Factor's parser is a recursive decent parser that can be programmed by the user via parsing words. Parsing words are functions executed the instant they are read. This is the core mechanism allow for Factor's extensiability.

This page is focused on tracing the process of parsing Factor source code.

The parsing step begins at parse-string which eventually calls parse-until. This word will keep reading until it reaches the end token supplied to it. In this case, we parse until we rad f from the parser. f is used as the EOF value.

parse-until invokes the main parsing loop (parse-until) as followed:
100 <vector> swap (parse-until)

The core to (parse-until) is parse-until-step. This word is responsible for reading datums from the input stream and validating. The first step to this is calling ?scan-datum.
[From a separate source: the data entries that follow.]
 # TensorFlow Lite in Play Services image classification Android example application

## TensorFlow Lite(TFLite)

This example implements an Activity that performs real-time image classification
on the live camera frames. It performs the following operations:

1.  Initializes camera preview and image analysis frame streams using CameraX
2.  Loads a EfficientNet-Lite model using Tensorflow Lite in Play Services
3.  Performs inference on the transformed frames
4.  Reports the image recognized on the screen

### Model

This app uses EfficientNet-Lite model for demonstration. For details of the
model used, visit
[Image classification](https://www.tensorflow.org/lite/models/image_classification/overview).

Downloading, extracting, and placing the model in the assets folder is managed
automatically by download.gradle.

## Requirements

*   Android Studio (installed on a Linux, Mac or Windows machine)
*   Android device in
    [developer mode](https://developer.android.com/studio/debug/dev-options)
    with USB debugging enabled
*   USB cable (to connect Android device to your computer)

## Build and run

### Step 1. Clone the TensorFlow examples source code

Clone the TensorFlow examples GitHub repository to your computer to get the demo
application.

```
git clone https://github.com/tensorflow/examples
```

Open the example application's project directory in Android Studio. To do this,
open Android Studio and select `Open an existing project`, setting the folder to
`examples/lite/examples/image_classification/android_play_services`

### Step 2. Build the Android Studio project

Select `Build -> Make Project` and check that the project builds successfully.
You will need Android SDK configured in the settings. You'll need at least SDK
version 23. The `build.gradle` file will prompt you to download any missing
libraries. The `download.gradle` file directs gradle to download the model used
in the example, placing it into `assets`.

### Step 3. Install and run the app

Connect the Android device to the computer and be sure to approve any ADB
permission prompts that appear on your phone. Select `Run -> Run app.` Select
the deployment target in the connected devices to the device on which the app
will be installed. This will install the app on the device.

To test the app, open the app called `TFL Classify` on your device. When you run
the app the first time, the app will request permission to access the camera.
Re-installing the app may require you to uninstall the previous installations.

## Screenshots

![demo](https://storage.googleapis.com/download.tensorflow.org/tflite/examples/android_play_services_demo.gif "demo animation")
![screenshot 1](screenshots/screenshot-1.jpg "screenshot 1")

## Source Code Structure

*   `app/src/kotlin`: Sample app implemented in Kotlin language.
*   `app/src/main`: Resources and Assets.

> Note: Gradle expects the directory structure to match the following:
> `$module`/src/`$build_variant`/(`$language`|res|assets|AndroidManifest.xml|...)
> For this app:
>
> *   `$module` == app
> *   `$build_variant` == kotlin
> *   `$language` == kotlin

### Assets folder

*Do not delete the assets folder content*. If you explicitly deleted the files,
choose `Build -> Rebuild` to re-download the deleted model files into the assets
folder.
?scan-datum handles conditional word look-up and number. It can leave one of 3 values on the stack: a word, a number, or f if the token stream is empty. A token is turned into a datum using parse-datum. parse-datum attempts to look up a token in the current manifest/dictionary returning the corresponding word. If that fails, it attempts to parse the string into a number. Finally, if that also fails, then a no-word error is raised.

Once ?scan-datum is completed, control is returned to parse-until-step. parse-until-step checks the following conditions:

: parse-until-step ( accum end -- accum ? )
    ?scan-datum {
        { [ 2dup eq? ] [ 2drop f ] }
        { [ dup not ] [ drop throw-unexpected-eof t ] }
        { [ dup delimiter? ] [ unexpected t ] }
        { [ dup parsing-word? ] [ nip execute-parsing t ] }
        [ pick push drop t ]
    } cond ;
    
  1. We've reached the end delimiter
  2. We've run out of tokens before reaching the end delimiter
  3. We've hit a delimiter, but it's the wrong one
  4. We've encountered another parsing word
  5. We've parsed a datum that can be pushed to the compiled word accumulator.

Condition 1, is our base case which ends the recursive loop. Meanwhile, conditions 2 and 3 are error cases. These cases reject a malformed program. Next, condition 4, immediately executes the nested parsing word. This allows for embedding parsing words in literals, definitions, and other parsing words. Finally, condition 5 continues the loop adding the datum we've found to the compiled code accumulator.